Focusing and refocusing on the natural rhythm of breathing or walking helped me to “let go” and feel the stress lighten and/or disappear. This made a more relaxed teacher and I was able to move on with my day with a renewed sense of energy.
During the past seven years, I have taught meditation to my students at the Ontario Institute for Studies in Education (OISE), which provides graduate programs in education as well as field services to teachers and schools. I teach two courses: “Holistic Education” and “The Teacher as Contemplative Practitioner.” In both I require students to meditate every day during the length of course. I keep in touch with the students through journals they keep on their practice.
The students in my classes are experienced teachers between the ages of thirty and fifty-five. They are mostly female (i.e., 75%). Most come from Ontario, but OISE draws a large number of international students, so I have also had students from Brazil, China, Indonesia, Israel, Jamaica, Kenya, Italy, Japan, Nigeria and Malta. The majority of these students have never meditated before and, in the beginning, many are skeptical. Students typically make comments such as this:
In the beginning I was never sure if I was “doing it right.” I became annoyed if a session did not go well. Now, I am much more relaxed about it. I realize that every session will not go “well,” and that there is no prescribed experience.
I have made meditation a requirement of these courses since 1988, and to date approximately five hundred students have been introduced to meditation practice. Only two students have asked not to do the meditation. One had been sexually assaulted a year before and did not feel comfortable with the practice. The other was a fundamentalist Christian. My course is an elective, and the enrollment is always filled, with a waiting list of others wanting to get in. I believe that many students now take the course because of the meditation requirement. Many write about how their lives begin to change:
I have reached a greater awareness of my inner life. Instead of listening to my ego, I am in better touch with the way my heart is drawing me.
Although I have been doing insight (vipassana) meditation for over twenty years, I introduce the students to meditation on the breath, mantra, visualization and movement, and I start each class with a form of lovingkindness meditation (“may all beings be well, happy and peaceful”). Once the students have settled on a method for the duration of the course, I encourage them to work up to about thirty minutes a day of meditation practice. In their journals, I ask them to focus on the process of meditation (how they are focusing, how their bodies feel, etc.) and not the content of any thoughts that arise. Finally, I introduce students to the practice of mindfulness in daily life so that they can live more in moment-to-moment awareness.
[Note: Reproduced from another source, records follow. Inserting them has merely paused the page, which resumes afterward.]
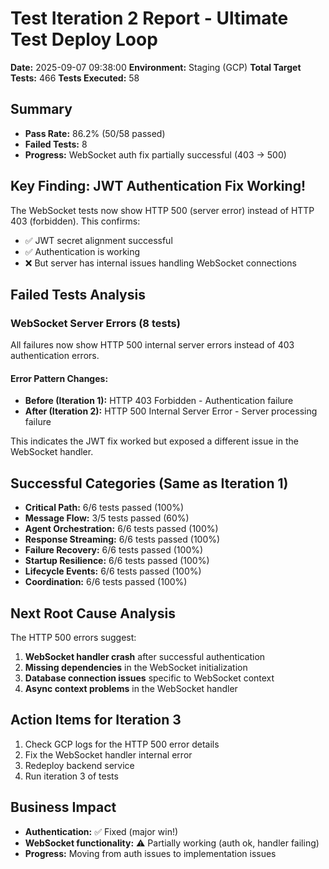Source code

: # Test Iteration 2 Report - Ultimate Test Deploy Loop
**Date:** 2025-09-07 09:38:00
**Environment:** Staging (GCP)
**Total Target Tests:** 466
**Tests Executed:** 58

## Summary
- **Pass Rate:** 86.2% (50/58 passed)
- **Failed Tests:** 8
- **Progress:** WebSocket auth fix partially successful (403 → 500)

## Key Finding: JWT Authentication Fix Working!
The WebSocket tests now show HTTP 500 (server error) instead of HTTP 403 (forbidden). This confirms:
- ✅ JWT secret alignment successful
- ✅ Authentication is working
- ❌ But server has internal issues handling WebSocket connections

## Failed Tests Analysis

### WebSocket Server Errors (8 tests)
All failures now show HTTP 500 internal server errors instead of 403 authentication errors.

#### Error Pattern Changes:
- **Before (Iteration 1):** HTTP 403 Forbidden - Authentication failure
- **After (Iteration 2):** HTTP 500 Internal Server Error - Server processing failure

This indicates the JWT fix worked but exposed a different issue in the WebSocket handler.

## Successful Categories (Same as Iteration 1)
- **Critical Path:** 6/6 tests passed (100%)
- **Message Flow:** 3/5 tests passed (60%)
- **Agent Orchestration:** 6/6 tests passed (100%)
- **Response Streaming:** 6/6 tests passed (100%)
- **Failure Recovery:** 6/6 tests passed (100%)
- **Startup Resilience:** 6/6 tests passed (100%)
- **Lifecycle Events:** 6/6 tests passed (100%)
- **Coordination:** 6/6 tests passed (100%)

## Next Root Cause Analysis
The HTTP 500 errors suggest:
1. **WebSocket handler crash** after successful authentication
2. **Missing dependencies** in the WebSocket initialization
3. **Database connection issues** specific to WebSocket context
4. **Async context problems** in the WebSocket handler

## Action Items for Iteration 3
1. Check GCP logs for the HTTP 500 error details
2. Fix the WebSocket handler internal error
3. Redeploy backend service
4. Run iteration 3 of tests

## Business Impact
- **Authentication:** ✅ Fixed (major win!)
- **WebSocket functionality:** ⚠️ Partially working (auth ok, handler failing)
- **Progress:** Moving from auth issues to implementation issues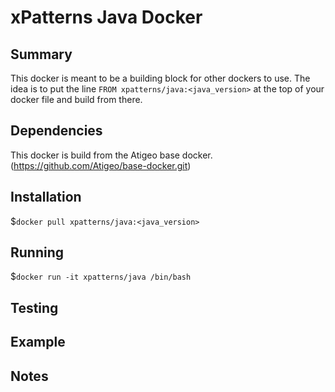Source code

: xPatterns Java Docker
=============

Summary
-------
This docker is meant to be a building block for other dockers to use. The idea is to put the line `FROM xpatterns/java:<java_version>` at the top of your docker file and build from there. 

Dependencies
-------
This docker is build from the Atigeo base docker. (https://github.com/Atigeo/base-docker.git)

Installation 
-------
$`docker pull xpatterns/java:<java_version>`

Running
-------
$`docker run -it xpatterns/java /bin/bash`


Testing
-------


Example
-------


Notes
-------
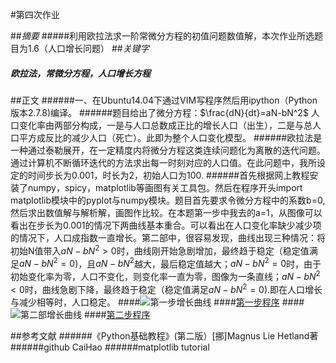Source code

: ﻿#第四次作业


##_摘要_
#####利用欧拉法求一阶常微分方程的初值问题数值解，本次作业所选题目为1.6（人口增长问题）
##_关键字_
##### 欧拉法，常微分方程，人口增长方程
##正文
######一、在Ubuntu14.04下通过VIM写程序然后用ipython（Python版本2.7.8)编译。
######题目给出了微分方程：$\frac{dN}{dt}=aN-bN^2$                   人口变化率由两部分构成，一是与人口总数成正比的增长人口（出生），二是与总人口平方成反比的减少人口（死亡）。此即为整个人口变化模型。
######欧拉法是一种通过泰勒展开，在一定精度内将微分方程这类连续问题化为离散的迭代问题。通过计算机不断循环迭代的方法求出每一时刻对应的人口值。在此问题中，我所设定的时间步长为0.001，时长为2，初始人口为100.
######首先根据网上教程安装了numpy，spicy，matplotlib等画图有关工具包。然后在程序开头import matplotlib模块中的pyplot与numpy模块。题目首先要求令微分方程中的系数b=0,然后求出数值解与解析解，画图作比较。在本题第一步中我去的a=1，从图像可以看出在步长为0.001的情况下两曲线基本重合。可以看出在人口变化率缺少减少项的情况下，人口成指数一直增长。第二部中，很容易发现，曲线出现三种情况：将初始N值带入$aN-bN^2>0$时，曲线刚开始急剧增加，最终趋于稳定（稳定值满足$aN-bN^2=0$)，且$aN-bN^2$越大，最后稳定值越大；$aN-bN^2=0$时，由于初始变化率为零，人口不变化，则变化率一直为零，图像为一条直线；$aN-bN^2<0$时，曲线急剧下降，最终趋于稳定（稳定值满足$aN-bN^2=0$).即在人口增长与减少相等时，人口稳定。
####![第一步增长曲线][2]
####[第一步程序](https://github.com/qqyyff/computationalphysics_N2013301020031/blob/master/cp1.py)
####![第二部增长曲线][1]
####[第二步程序](https://github.com/qqyyff/computationalphysics_N2013301020031/blob/master/cp4.py)

##参考文献
######《Python基础教程》(第二版）[挪]Magnus Lie Hetland著
######github CaiHao 
######matplotlib tutorial


  [1]: https://raw.githubusercontent.com/qqyyff/computationalphysics_N2013301020031/master/%20population%20variation%20line%28nonlinear%29%20.png
  [2]: https://raw.githubusercontent.com/qqyyff/computationalphysics_N2013301020031/master/population%20variation%20line%28linear%29.png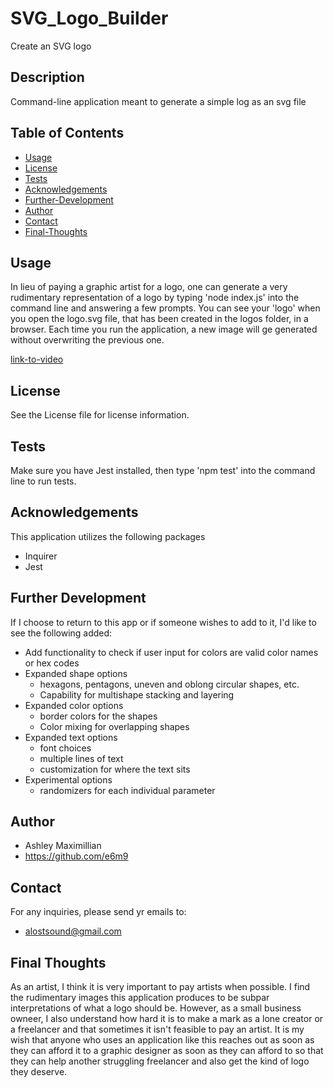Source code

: # SVG_Logo_Builder
Create an SVG logo

## Description
Command-line application meant to generate a simple log as an svg file

## Table of Contents

- [Usage](#usage)
- [License](#license)
- [Tests](#tests)
- [Acknowledgements](#acknowledgements)
- [Further-Development](#further-development)
- [Author](#author)
- [Contact](#contact)
- [Final-Thoughts](#final-thoughts)

## Usage
In lieu of paying a graphic artist for a logo, one can generate a very rudimentary representation of a logo by typing 'node index.js' into the command line and answering a few prompts. You can see your 'logo' when you open the logo.svg file, that has been created in the logos folder, in a browser. Each time you run the application, a new image will ge generated without overwriting the previous one.

[link-to-video](https://drive.google.com/file/d/1-0wiH2gJx_QZPHtjjML8twzzZ8kh59sd/view?usp=drive_link)

## License
See the License file for license information.

## Tests
Make sure you have Jest installed, then type 'npm test' into the command line to run tests.

## Acknowledgements
This application utilizes the following packages

- Inquirer
- Jest

## Further Development
If I choose to return to this app or if someone wishes to add to it, I'd like to see the following added:

- Add functionality to check if user input for colors are valid color names or hex codes
- Expanded shape options
  - hexagons, pentagons, uneven and oblong circular shapes, etc.
  - Capability for multishape stacking and layering
- Expanded color options
  - border colors for the shapes
  - Color mixing for overlapping shapes
- Expanded text options
  - font choices
  - multiple lines of text
  - customization for where the text sits
- Experimental options
  - randomizers for each individual parameter

## Author

- Ashley Maximillian
- https://github.com/e6m9

## Contact
For any inquiries, please send yr emails to:

- alostsound@gmail.com

## Final Thoughts
As an artist, I think it is very important to pay artists when possible. I find the rudimentary images this application produces to be subpar interpretations of what a logo should be. However, as a small business owneer, I also understand how hard it is to make a mark as a lone creator or a freelancer and that sometimes it isn't feasible to pay an artist. It is my wish that anyone who uses an application like this reaches out as soon as they can afford it to a graphic designer as soon as they can afford to so that they can help another struggling freelancer and also get the kind of logo they deserve.
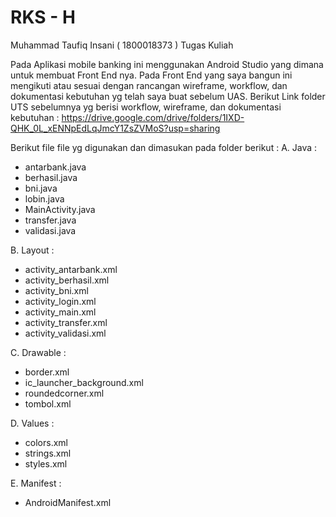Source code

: # RKS - H
Muhammad Taufiq Insani ( 1800018373 ) 
Tugas Kuliah

Pada Aplikasi mobile banking ini menggunakan Android Studio yang dimana untuk membuat Front End nya. Pada Front End yang saya bangun ini mengikuti atau sesuai dengan rancangan wireframe, workflow, dan dokumentasi kebutuhan yg telah saya buat sebelum UAS. Berikut Link folder UTS sebelumnya yg berisi workflow, wireframe, dan dokumentasi kebutuhan : https://drive.google.com/drive/folders/1IXD-QHK_0L_xENNpEdLqJmcY1ZsZVMoS?usp=sharing 

Berikut file file yg digunakan dan dimasukan pada folder berikut :
A. Java : 
  - antarbank.java
  - berhasil.java
  - bni.java
  - lobin.java
  - MainActivity.java
  - transfer.java
  - validasi.java
  
B. Layout : 
  - activity_antarbank.xml
  - activity_berhasil.xml
  - activity_bni.xml
  - activity_login.xml
  - activity_main.xml
  - activity_transfer.xml
  - activity_validasi.xml
  
C. Drawable :
  - border.xml
  - ic_launcher_background.xml
  - roundedcorner.xml
  - tombol.xml 
  
D. Values : 
  - colors.xml
  - strings.xml
  - styles.xml
  
E. Manifest :
  - AndroidManifest.xml
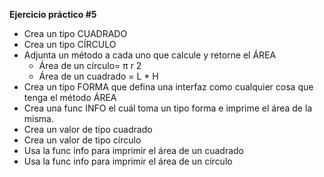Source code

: **Ejercicio práctico #5**

- Crea un tipo CUADRADO
- Crea un tipo CÍRCULO
- Adjunta un método a cada uno que calcule y retorne el ÁREA
  - Área de un círculo= π r 2
  - Área de un cuadrado = L * H
- Crea un tipo FORMA que defina una interfaz como cualquier cosa que tenga el método ÁREA
- Crea una func INFO el cuál toma un tipo forma e imprime el área de la misma.
-   Crea un valor de tipo cuadrado
- Crea un valor de tipo círculo
- Usa la func info para imprimir el área de un cuadrado
- Usa la func info para imprimir el área de un círculo

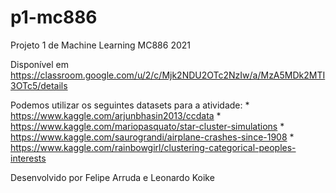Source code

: # p1-mc886
Projeto 1 de Machine Learning MC886 2021

Disponível em https://classroom.google.com/u/2/c/Mjk2NDU2OTc2NzIw/a/MzA5MDk2MTI3OTc5/details

Podemos utilizar os seguintes datasets para a atividade: 
    * https://www.kaggle.com/arjunbhasin2013/ccdata
    * https://www.kaggle.com/mariopasquato/star-cluster-simulations
    * https://www.kaggle.com/saurograndi/airplane-crashes-since-1908
    * https://www.kaggle.com/rainbowgirl/clustering-categorical-peoples-interests

Desenvolvido por Felipe Arruda e Leonardo Koike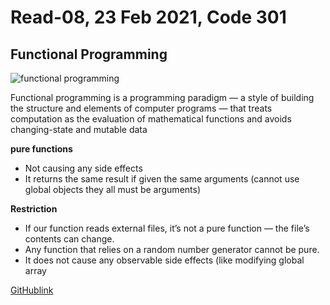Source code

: # Read-08, 23 Feb 2021, Code 301

## Functional Programming 

![functional programming](https://www.leadingagile.com/wp-content/uploads/2018/02/When-functional-programming-isnt.jpg)

Functional programming is a programming paradigm — a style of building the structure and elements of computer programs — that treats computation as the evaluation of mathematical functions and avoids changing-state and mutable data

**pure functions**
- Not causing any side effects 
- It returns the same result if given the same arguments (cannot use global objects they all must be arguments)

**Restriction**

- If our function reads external files, it’s not a pure function — the file’s contents can change.
- Any function that relies on a random number generator cannot be pure.
- It does not cause any observable side effects (like modifying global array 

[GitHublink](https://omar-tarawneh.github.io/reading-notes/reading-notes-code301/read-09)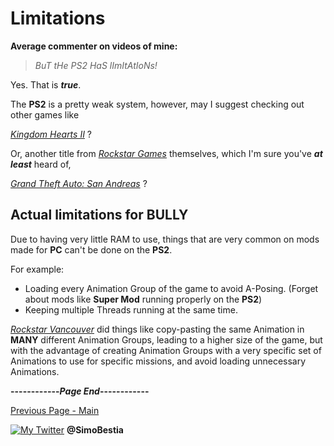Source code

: # Limitations

**Average commenter on videos of mine:**

> _BuT tHe PS2 HaS lImItAtIoNs!_

Yes. That is _**true**_.

The **PS2** is a pretty weak system, however, may I suggest checking out other games like

[_Kingdom Hearts II_](https://en.wikipedia.org/wiki/Kingdom_Hearts_II) ?

Or, another title from [_Rockstar Games_](https://en.wikipedia.org/wiki/Rockstar_Games) themselves, which I'm sure you've **_at least_** heard of,

[_Grand Theft Auto: San Andreas_](https://en.wikipedia.org/wiki/Grand_Theft_Auto:_San_Andreas) ?




## Actual limitations for BULLY

Due to having very little RAM to use, things that are very common on mods made for **PC** can't be done on the **PS2**.

For example:
- Loading every Animation Group of the game to avoid A-Posing. (Forget about mods like **Super Mod** running properly on the **PS2**)
- Keeping multiple Threads running at the same time.


[_Rockstar Vancouver_](https://en.wikipedia.org/wiki/Rockstar_Vancouver) did things like copy-pasting the same Animation in **MANY** different Animation Groups, leading to a higher size of the game, but with the advantage of creating Animation Groups with a very specific set of Animations to use for specific missions, and avoid loading unnecessary Animations.


**------------_Page End_------------**

[Previous Page - Main](https://simonbestia.github.io/Bully-Modding-and-Documentation/)


[![My Twitter][1.2]][1] **@SimoBestia**

<!-- Please don't remove this: Grab your social icons from https://github.com/carlsednaoui/gitsocial -->

[1.2]: http://i.imgur.com/wWzX9uB.png (My Twitter)

[1]: http://www.twitter.com/SimoBestia

<!-- Please don't remove this: Grab your social icons from https://github.com/carlsednaoui/gitsocial -->
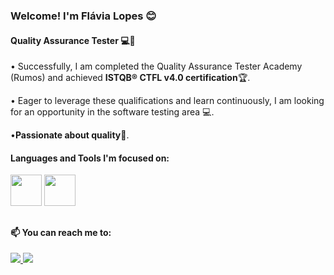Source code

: ### Welcome! I'm Flávia Lopes 😊
#### Quality Assurance Tester 💻🚀

• Successfully, I am completed the Quality Assurance Tester Academy (Rumos) and achieved **ISTQB® CTFL v4.0 certification**🏆.

• Eager to leverage these qualifications and learn continuously, I am looking for an opportunity in the software testing area 💻.

•**Passionate about quality🌟**.

#### Languages and Tools I'm focused on:

<div display="inline">
<img width='50' heigth='50' src="https://cdn.jsdelivr.net/gh/devicons/devicon@latest/icons/mysql/mysql-original-wordmark.svg" />
<img width='50' heigth='50' src="https://cdn.jsdelivr.net/gh/devicons/devicon@latest/icons/postman/postman-original.svg" />
</div>

##

#### 📫 You can reach me to:

<a href="https://www.linkedin.com/in/flaviadsl/">
<img src="https://img.shields.io/badge/linkedin-%230077B5.svg?style=for-the-badge&logo=linkedin&logoColor=white" />
<a/>          
<a href="https:www.flaviadslopes20@gmail.com/">
<img src="https://img.shields.io/badge/Gmail-D14836?style=for-the-badge&logo=gmail&logoColor=white" />
<a/>
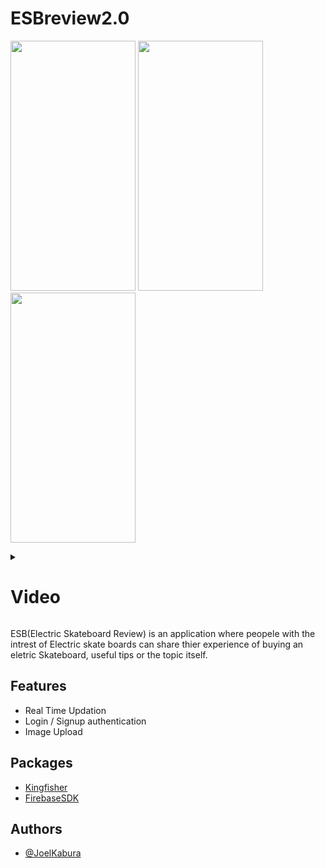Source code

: # ESBreview2.0

<img src="https://user-images.githubusercontent.com/46387248/188726337-cef35845-d814-4a54-bffb-0320b056c3d0.png" width="200" height="400" />  <img src="https://user-images.githubusercontent.com/46387248/188779402-f9cc5a88-1d23-4b45-9147-de4accc05b31.png" width="200" height="400" /> <img src="https://user-images.githubusercontent.com/46387248/189274615-970068a9-035c-4bc3-9d26-349e3e048702.png" width="200" height="400" /> 



<details>
<summary>
  




# Video
</summary>
<video src="https://user-images.githubusercontent.com/46387248/188968686-96af4b5c-3042-4c14-b361-217a3eb8f654.mov"></video>
</details>




ESB(Electric Skateboard Review) is an application where peopele with the intrest of Electric skate boards can share thier experience of buying an eletric Skateboard, useful tips or the topic itself.

## Features

- Real Time Updation
- Login / Signup authentication
- Image Upload


## Packages 
-  [Kingfisher](https://github.com/joelkab)
- [FirebaseSDK](https://github.com/firebase/firebase-ios-sdk)



## Authors

- [@JoelKabura](https://github.com/joelkab)

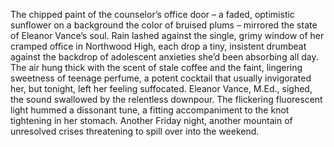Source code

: The chipped paint of the counselor’s office door – a faded, optimistic sunflower on a background the color of bruised plums – mirrored the state of Eleanor Vance’s soul.  Rain lashed against the single, grimy window of her cramped office in Northwood High, each drop a tiny, insistent drumbeat against the backdrop of adolescent anxieties she’d been absorbing all day.  The air hung thick with the scent of stale coffee and the faint, lingering sweetness of teenage perfume, a potent cocktail that usually invigorated her, but tonight, left her feeling suffocated.  Eleanor Vance, M.Ed., sighed, the sound swallowed by the relentless downpour.  The flickering fluorescent light hummed a dissonant tune, a fitting accompaniment to the knot tightening in her stomach.  Another Friday night, another mountain of unresolved crises threatening to spill over into the weekend.
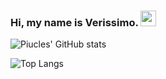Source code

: ### Hi, my name is Verissimo. <img src="https://media.giphy.com/media/hvRJCLFzcasrR4ia7z/giphy.gif" width="25px"></a>


![Piucles' GitHub stats](https://github-readme-stats.vercel.app/api?username=Piucles&show_icons=true&theme=synthwave&count_private=true&count_private=true)

![Top Langs](https://github-readme-stats.vercel.app/api/top-langs/?username=Piucles&theme=synthwave&layout=compact)

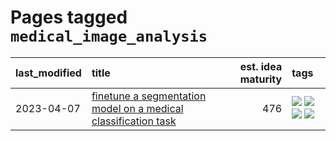 # Pages tagged `medical_image_analysis`

|last_modified|title|est. idea maturity|tags
|:---|:---|---:|:---|
|2023-04-07|[finetune a segmentation model on a medical classification task](../finetune_a_segmentation_model_on_a_medical_classification_task.md)|476|[![](https://img.shields.io/badge/tag-experimental-496a1)](../tags/experimental.md) [![](https://img.shields.io/badge/tag-image_processing-7a169c)](../tags/image_processing.md) [![](https://img.shields.io/badge/tag-medical_image_analysis-a777bf)](../tags/medical_image_analysis.md) [![](https://img.shields.io/badge/tag-tooling-b7fb0)](../tags/tooling.md)|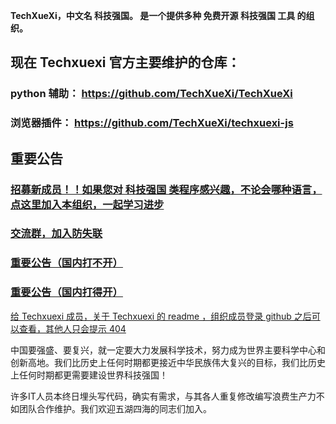 **TechXueXi，中文名 科技强国。 是一个提供多种 免费开源 科技强国 工具 的组织。**

## 现在 Techxuexi 官方主要维护的仓库：

### python 辅助： https://github.com/TechXueXi/TechXueXi

### 浏览器插件： https://github.com/TechXueXi/techxuexi-js

## 重要公告

### [招募新成员！！如果您对 科技强国 类程序感兴趣，不论会哪种语言，点这里加入本组织，一起学习进步](https://github.com/TechXueXi/TechXueXi/issues/2)

### [交流群，加入防失联](https://github.com/TechXueXi/TechXueXi/issues/14)

### [重要公告（国内打不开）](https://t.me/s/techxuexi_notice/)

### [重要公告（国内打得开）](https://notice.techxuexi.workers.dev/)

[给 Techxuexi 成员，关于 Techxuexi 的 readme ，组织成员登录 github 之后可以查看，其他人只会提示 404](https://github.com/TechXueXi/techxuexi-readme)

中国要强盛、要复兴，就一定要大力发展科学技术，努力成为世界主要科学中心和创新高地。我们比历史上任何时期都更接近中华民族伟大复兴的目标，我们比历史上任何时期都更需要建设世界科技强国！

许多IT人员本终日埋头写代码，确实有需求，与其各人重复修改编写浪费生产力不如团队合作维护。我们欢迎五湖四海的同志们加入。
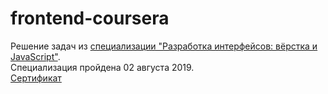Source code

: # frontend-coursera
Решение задач из [специализации "Разработка интерфейсов: вёрстка и JavaScript"](https://www.coursera.org/specializations/razrabotka-interfeysov).  
Специализация пройдена 02 августа 2019.  
[Сертификат](https://www.coursera.org/account/accomplishments/specialization/certificate/5HB54R2HHBU3)
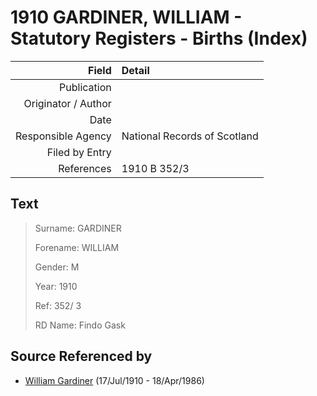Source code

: ﻿---
layout: page
permalink: /sources/s71683712
---

# 1910 GARDINER, WILLIAM - Statutory Registers - Births (Index)

Field | Detail
---:|:---
Publication | 
Originator / Author | 
Date | 
Responsible Agency | National Records of Scotland
Filed by Entry | 
References | 1910 B 352/3

## Text

> Surname: GARDINER
>
> Forename: WILLIAM
>
> Gender: M
>
> Year: 1910
>
> Ref: 352/ 3
>
> RD Name: Findo Gask
>

## Source Referenced by

* [William Gardiner](../people/@29232511@-william-gardiner-b1910-7-17-d1986-4-18.md) (17/Jul/1910 - 18/Apr/1986)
Many write about how meditation and mindfulness change how they see themselves. And one teacher commented how meditation and mindfulness had an impact on student perceptions of her:
As a teacher, I have become more aware of my students and their feelings in the class. Instead of rushing through the day’s events, I take the time to enjoy our day’s experiences and opportune moments. The students have commented that I seem happier. I do tend to laugh more, and I think it is because I am more aware, alert and “present,” instead of thinking about what I still need to do.
Some teachers talk about how meditation brings a balance back into their lives so that they don’t feel overwhelmed by the rush and panic that rules society. One teacher wrote that she had quit writing “to-do” lists. Another commented:
My family thinks I am on tranquilizers but I just feel very peaceful and I have an inner happiness that I have never felt before. Only one problem I am finding it is very difficult to return to the task-oriented person I had become. Instead of returning to OISE this fall I’m going to learn how to play the first three notes of Pachelbel’s Canon on my cello….It’s really wonderful to stop the crazy pace.
Others begin to look behind all the roles (mother, wife, teacher, etc.) and find that they play them with greater awareness.
Finally, some teachers report how meditation brings them a deep sense of connectedness. One of my students from China who had been through the Cultural Revolution put it this way:
In our meditation practice I have found so much in common to share with each other, making me feel that human beings, whether western or oriental, are in one way or another connected in our inner world.
One student talked about the importance of connectedness to spirit:
My meditation practice this summer has reconnected me to the importance of resting in “that place” so that my spirit can be renourished to continue with hope and joy. Certainly, as teachers, our students crave connection with the best of our spirits. “Connectedness” is what they crave. “Connectedness” is what we all crave, really! Through meditation, I have been able to reconnect with the life within me. I know that continued practice will enable me to replenish my soul so that what once was the “drain” of teaching will become life-giving.